#### PROBLEM DETAILS
Would you please give the entries again word for word, with no images in your copy?

Saved entries
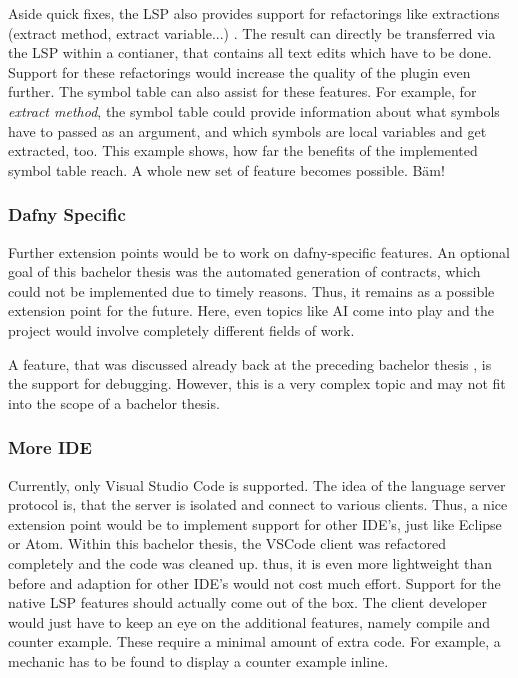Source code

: Aside quick fixes, the LSP also provides support for refactorings like extractions (extract method, extract variable...) \cite{lspspec}.
The result can directly be transferred via the LSP within a  contianer, that contains all text edits which have to be done.
Support for these refactorings would increase the quality of the plugin even further.
The symbol table can also assist for these features.
For example, for \textit{extract method}, the symbol table could provide information about what symbols have to passed as an argument, and which symbols are local variables and get extracted, too.
This example shows, how far the benefits of the implemented symbol table reach.
A whole new set of feature becomes possible. Bäm! 

\subsubsection{Dafny Specific}
Further extension points would be to work on dafny-specific features.
An optional goal of this bachelor thesis was the automated generation of contracts, which could not be implemented due to timely reasons.
Thus, it remains as a possible extension point for the future.
Here, even topics like AI come into play and the project would involve completely different fields of work.

A feature, that was discussed already back at the preceding bachelor thesis \cite{ba}, is the support for debugging.
However, this is a very complex topic and may not fit into the scope of a bachelor thesis.


\subsubsection{More IDE}
Currently, only Visual Studio Code is supported.
The idea of the language server protocol is, that the server is isolated and connect to various clients.
Thus, a nice extension point would be to implement support for other IDE's, just like Eclipse or Atom.
Within this bachelor thesis, the VSCode client was refactored completely and the code was cleaned up.
thus, it is even more lightweight than before and adaption for other IDE's would not cost much effort.
Support for the native LSP features should actually come out of the box.
The client developer would just have to keep an eye on the additional features, namely compile and counter example.
These require a minimal amount of extra code.
For example, a mechanic has to be found to display a counter example inline.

#### OUTPUT OF THE TASK
Source code

: Aside quick fixes, the LSP also provides support for refactorings like extractions (extract method, extract variable...) \cite{lspspec}.
The result can directly be transferred via the LSP within a  contianer, that contains all text edits which have to be done.
Support for these refactorings would increase the quality of the plugin even further.
The symbol table can also assist for these features.
For example, for \textit{extract method}, the symbol table could provide information about what symbols have to passed as an argument, and which symbols are local variables and get extracted, too.
This example shows, how far the benefits of the implemented symbol table reach.
A whole new set of feature becomes possible. Bäm! 

\subsubsection{Dafny Specific}
Further extension points would be to work on dafny-specific features.
An optional goal of this bachelor thesis was the automated generation of contracts, which could not be implemented due to timely reasons.
Thus, it remains as a possible extension point for the future.
Here, even topics like AI come into play and the project would involve completely different fields of work.

A feature, that was discussed already back at the preceding bachelor thesis \cite{ba}, is the support for debugging.
However, this is a very complex topic and may not fit into the scope of a bachelor thesis.


\subsubsection{More IDE}
Currently, only Visual Studio Code is supported.
The idea of the language server protocol is, that the server is isolated and connect to various clients.
Thus, a nice extension point would be to implement support for other IDE's, just like Eclipse or Atom.
Within this bachelor thesis, the VSCode client was refactored completely and the code was cleaned up.
thus, it is even more lightweight than before and adaption for other IDE's would not cost much effort.
Support for the native LSP features should actually come out of the box.
The client developer would just have to keep an eye on the additional features, namely compile and counter example.
These require a minimal amount of extra code.
For example, a mechanic has to be found to display a counter example inline.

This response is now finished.